Evaluation of the issue
[29] In my view the arbitrator allowed every possible issue to be canvassed. Against this background the parties have referred to a number of cases dealing with the effects of arbitration and in what circumstances a Court can interfere with an arbitrator’s decision and also to the principles dealing with the reopening of a litigant’s case. I deal with the first aspect, namely, that is the question of whether a High Court can interfere with arbitration proceedings midstream or indeed even an arbitration award.
[30] In Lufuno Mphaphuli and Associates (Pty) Ltd v Andrews 2009 (4) SA 529 CC as well as Telecordia Technologies Inc v Telkom (Pty) Ltd [2006] ZASCA 112; 2007 (3) SA 266 (SCA). Kroon AJ referred to the case of Telecordia Technologies with approval and stated the following in para 28:
‘The Supreme Court of Appeal stressed the need when courts have to consider the confirmation or setting aside of arbitral awards for adherence to the principle of party autonomy, which requires a high degree of deference to arbitral decisions and minimises the Court for intervention by the Court. The decision of the Supreme Court of Appeal in the present matter was informed by this principle. Resolving, for the purposes of the present case, the tension between this principle and the duty of the courts to ensure, before ordering that an arbitration award be enforced by the State, that the award was obtained in a manner that was procedurally fair, as required by s 34 of the Constitution’

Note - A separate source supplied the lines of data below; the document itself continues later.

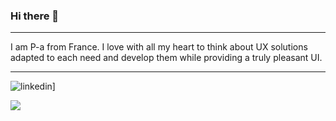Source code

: ### Hi there 👋

---

I am P-a from France.
I love with all my heart to think about UX solutions adapted to each need and develop them while providing a truly pleasant UI.

---

![linkedin](https://img.shields.io/badge/LinkedIn-0B67C3?style=for-the-badge&logo=LinkedIn&logoColor=white)]

![](https://komarev.com/ghpvc/?username=Barbouy&color=F59E0B)
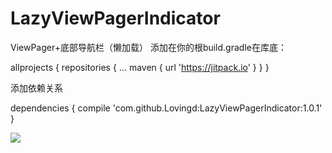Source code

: # LazyViewPagerIndicator

ViewPager+底部导航栏（懒加载）
添加在你的根build.gradle在库底：

allprojects {
		repositories {
			...
			maven { url 'https://jitpack.io' }
		}
	}
  
  
  添加依赖关系
  
  dependencies {
	        compile 'com.github.Lovingd:LazyViewPagerIndicator:1.0.1'
	}
  
  
  
  [![](https://jitpack.io/v/Lovingd/LazyViewPagerIndicator.svg)](https://jitpack.io/#Lovingd/LazyViewPagerIndicator)
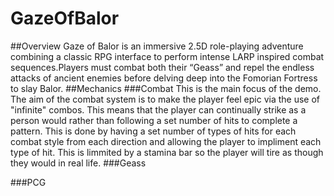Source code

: # GazeOfBalor
##Overview 
Gaze of Balor is an immersive 2.5D role-playing adventure combining a classic RPG interface to perform intense LARP inspired combat 
sequences.Players must combat both their “Geass” and repel the endless attacks of ancient enemies before delving deep into the Fomorian 
Fortress to slay Balor.
##Mechanics
###Combat
This is the main focus of the demo. The aim of the combat system is to make the player feel epic via the use of "infinite" combos. This 
means that the player can continually strike as a person would rather than following a set number of hits to complete a pattern. This is
done by having a set number of types of hits for each combat style from each direction and allowing the player to impliment each type of 
hit. This is limmited by a stamina bar so the player will tire as though they would in real life.
###Geass

###PCG
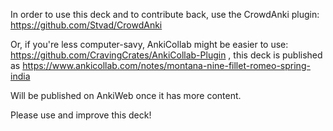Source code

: In order to use this deck and to contribute back, use the CrowdAnki plugin: https://github.com/Stvad/CrowdAnki

Or, if you're less computer-savy, AnkiCollab might be easier to use: https://github.com/CravingCrates/AnkiCollab-Plugin , this deck is published as https://www.ankicollab.com/notes/montana-nine-fillet-romeo-spring-india

Will be published on AnkiWeb once it has more content.

Please use and improve this deck!
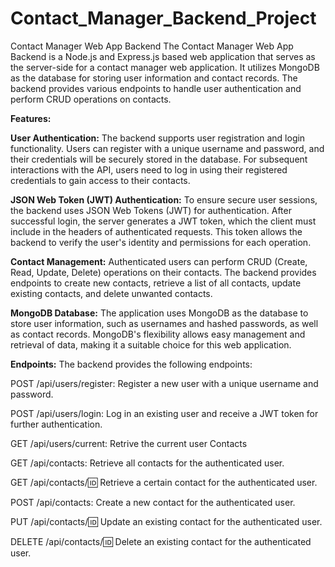 # Contact_Manager_Backend_Project
Contact Manager Web App Backend
The Contact Manager Web App Backend is a Node.js and Express.js based web application that serves as the server-side for a contact manager web application. It utilizes MongoDB as the database for storing user information and contact records. The backend provides various endpoints to handle user authentication and perform CRUD operations on contacts.

__Features:__

__User Authentication:__
The backend supports user registration and login functionality. Users can register with a unique username and password, and their credentials will be securely stored in the database. For subsequent interactions with the API, users need to log in using their registered credentials to gain access to their contacts.

__JSON Web Token (JWT) Authentication:__
To ensure secure user sessions, the backend uses JSON Web Tokens (JWT) for authentication. After successful login, the server generates a JWT token, which the client must include in the headers of authenticated requests. This token allows the backend to verify the user's identity and permissions for each operation.

__Contact Management:__
Authenticated users can perform CRUD (Create, Read, Update, Delete) operations on their contacts. The backend provides endpoints to create new contacts, retrieve a list of all contacts, update existing contacts, and delete unwanted contacts.

__MongoDB Database:__
The application uses MongoDB as the database to store user information, such as usernames and hashed passwords, as well as contact records. MongoDB's flexibility allows easy management and retrieval of data, making it a suitable choice for this web application.

__Endpoints:__
The backend provides the following endpoints:

POST /api/users/register: Register a new user with a unique username and password.

POST /api/users/login: Log in an existing user and receive a JWT token for further authentication.

GET /api/users/current: Retrive the current user Contacts

GET /api/contacts: Retrieve all contacts for the authenticated user.

GET /api/contacts/:id: Retrieve a certain contact for the authenticated user.

POST /api/contacts: Create a new contact for the authenticated user.

PUT /api/contacts/:id: Update an existing contact for the authenticated user.

DELETE /api/contacts/:id: Delete an existing contact for the authenticated user.
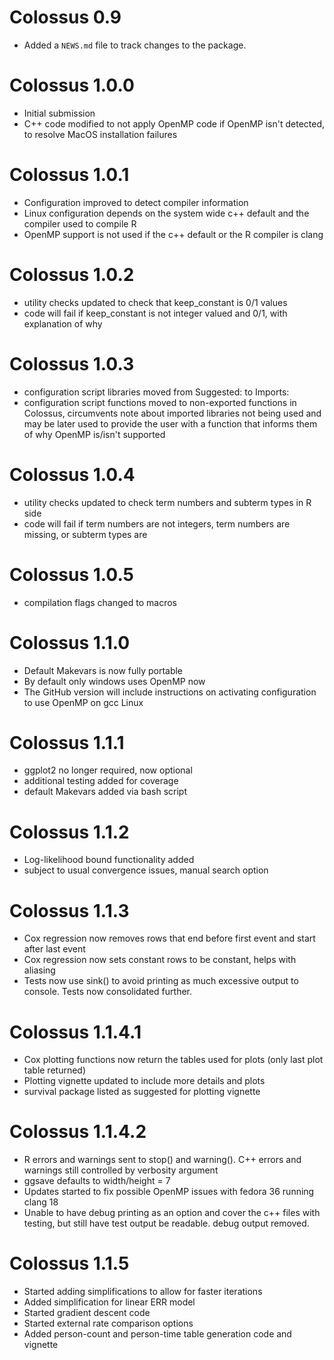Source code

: # Colossus 0.9

* Added a `NEWS.md` file to track changes to the package.

# Colossus 1.0.0

* Initial submission
* C++ code modified to not apply OpenMP code if OpenMP isn't detected, to resolve MacOS installation failures

# Colossus 1.0.1

* Configuration improved to detect compiler information
* Linux configuration depends on the system wide c++ default and the compiler used to compile R
* OpenMP support is not used if the c++ default or the R compiler is clang

# Colossus 1.0.2

* utility checks updated to check that keep_constant is 0/1 values
* code will fail if keep_constant is not integer valued and 0/1, with explanation of why

# Colossus 1.0.3

* configuration script libraries moved from Suggested: to Imports:
* configuration script functions moved to non-exported functions in Colossus, circumvents note about imported libraries not being used and may be later used to provide the user with a function that informs them of why OpenMP is/isn't supported

# Colossus 1.0.4

* utility checks updated to check term numbers and subterm types in R side
* code will fail if term numbers are not integers, term numbers are missing, or subterm types are

# Colossus 1.0.5

* compilation flags changed to macros

# Colossus 1.1.0

* Default Makevars is now fully portable
* By default only windows uses OpenMP now
* The GitHub version will include instructions on activating configuration to use OpenMP on gcc Linux

# Colossus 1.1.1

* ggplot2 no longer required, now optional
* additional testing added for coverage
* default Makevars added via bash script

# Colossus 1.1.2

* Log-likelihood bound functionality added
* subject to usual convergence issues, manual search option

# Colossus 1.1.3

* Cox regression now removes rows that end before first event and start after last event
* Cox regression now sets constant rows to be constant, helps with aliasing
* Tests now use sink() to avoid printing as much excessive output to console. Tests now consolidated further.

# Colossus 1.1.4.1

* Cox plotting functions now return the tables used for plots (only last plot table returned)
* Plotting vignette updated to include more details and plots
* survival package listed as suggested for plotting vignette

# Colossus 1.1.4.2

* R errors and warnings sent to stop() and warning(). C++ errors and warnings still controlled by verbosity argument
* ggsave defaults to width/height = 7
* Updates started to fix possible OpenMP issues with fedora 36 running clang 18
* Unable to have debug printing as an option and cover the c++ files with testing, but still have test output be readable. debug output removed.

# Colossus 1.1.5

* Started adding simplifications to allow for faster iterations
* Added simplification for linear ERR model
* Started gradient descent code
* Started external rate comparison options
* Added person-count and person-time table generation code and vignette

[31] Ms Justice O’Regan ADCJ in Lufuno supra, in dealing with the question of a Court interfering in arbitral awards approached the matter in the following way. The starting point for her was that the nature of proceedings is really private in nature. It is a process built upon by consent between the parties and the hallmark of an arbitration is that it is an adjudication flowing from the consent of the parties to the arbitration award who define the powers of adjudication and now equally free to modify or withdraw from that power at any time by way of further agreement, and in this regard she referred with approval to the case of Total Support Management (Pty) Ltd and another v Diversified Health Systems SA (Pty) Ltd and another [2002] ZASCA 14; 2002 (4) SA 661 (SCA).
[32] She also referred to the fact that private arbitration is used widely, domestically and internationally and that most jurisdictions in the world permit private arbitration of disputes and also provide for the enforcement of arbitration awards by the ordinary courts. Reference was made to various treaties and in particular, on behalf of the applicant the following submissions were made in respect of the Lufuno principles.
Applicant’s submissions regarding Lufuno
[33] It is common cause that the majority judgment of the Constitutional Court in Lufuno emphasised the fact that an arbitration hearing must be conducted in a procedurally fair manner, emphasised that fairness depends on the context and more that the Court should not be too quick to find fault with the manner in which the arbitration hearing was conducted and/or that a faulty procedure is or was unfair and in each particular case the alleged procedural irregularity had to be looked at.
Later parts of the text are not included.